Arachis hypogaea es su nombre científico. Conocido como maní, es una planta anual herbácea, erguida, ascendente, de 15- 70 cm de alto.
La fase más difícil del cultivo del maní es determinar cuándo dicha planta está lista para cosecharse. Si el productor espera demasiado para que todos los frutos llenen completamente, aquellos que se desarrollaron primero pueden extralimitar su madurez e iniciar su germinación.
Por otra parte, una cosecha prematura resulta en una gran proporción de frutos que llenaron parcialmente y que no tienen valor.
La práctica general es la de sacar varias plantas a intervalos a lo largo del surco, hasta observar que la mayor parte de la vainas están maduras. Las semillas maduras deben ser de color rosa o rojo.

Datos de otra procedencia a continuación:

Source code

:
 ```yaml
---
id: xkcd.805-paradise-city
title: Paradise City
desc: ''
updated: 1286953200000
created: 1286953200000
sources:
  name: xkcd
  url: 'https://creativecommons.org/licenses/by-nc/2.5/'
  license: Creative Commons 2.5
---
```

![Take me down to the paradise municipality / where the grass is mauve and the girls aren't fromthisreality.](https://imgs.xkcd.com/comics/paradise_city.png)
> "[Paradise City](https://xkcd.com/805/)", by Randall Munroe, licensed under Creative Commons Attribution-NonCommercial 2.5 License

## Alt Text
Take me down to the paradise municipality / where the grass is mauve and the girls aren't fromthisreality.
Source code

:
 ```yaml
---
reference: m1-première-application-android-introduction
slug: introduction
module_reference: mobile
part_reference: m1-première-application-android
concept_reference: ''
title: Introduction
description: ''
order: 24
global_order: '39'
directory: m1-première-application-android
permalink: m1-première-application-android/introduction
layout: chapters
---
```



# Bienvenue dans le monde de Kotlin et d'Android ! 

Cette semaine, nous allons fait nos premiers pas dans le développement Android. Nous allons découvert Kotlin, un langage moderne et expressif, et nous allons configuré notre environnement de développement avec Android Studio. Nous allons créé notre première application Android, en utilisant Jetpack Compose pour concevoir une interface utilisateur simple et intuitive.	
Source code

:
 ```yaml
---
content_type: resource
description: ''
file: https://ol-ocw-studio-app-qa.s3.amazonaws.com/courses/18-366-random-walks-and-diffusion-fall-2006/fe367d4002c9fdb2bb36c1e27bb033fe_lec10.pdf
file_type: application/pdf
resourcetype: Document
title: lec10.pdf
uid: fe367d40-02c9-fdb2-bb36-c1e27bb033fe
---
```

Para entonces se habrán despegado internamente de la vaina y su testa puede desprenderse fácilmente.
Las vainas se cosechan extrayendo la planta completa del suelo, mediante una pala o una excavadora mecánica.
Propiedades medicinales
· Una buena cantidad de investigaciones demuestran que la genisteína, un compuesto activo presente en el maní, ayuda a prevenir la retinopatía diabética.
· Al igual que los frijoles, el maní tiene la capacidad de mantener bajos los niveles de azúcar en la sangre.
· En china, cuando las mujeres producen poca leche los herbolarios les dan maní. Este, al igual que muchas otras legumbres contienen compuestos similares al estrógeno que pueden estimular la producción de leche.
El maní: una fuente de proteínas
Los granos frescos contienen de 32 a 35% de proteínas, de 40-50% de grasa, y además cistina, tiamina, riboflavina y niacina. Son altamente nutritivos y en consecuencia tienen una gran importancia en la dieta de millones de personas que no pueden adquirir proteínas y grasa animales.
El aceite de maní se hace cociendo el maní fraccionado en recipientes especiales o mediante su extracción por presión hidráulica de 3 ó 5 toneladas.
Se pueden utilizar para la cocina en su estado natural o se puede procesar en una gran variedad de productos.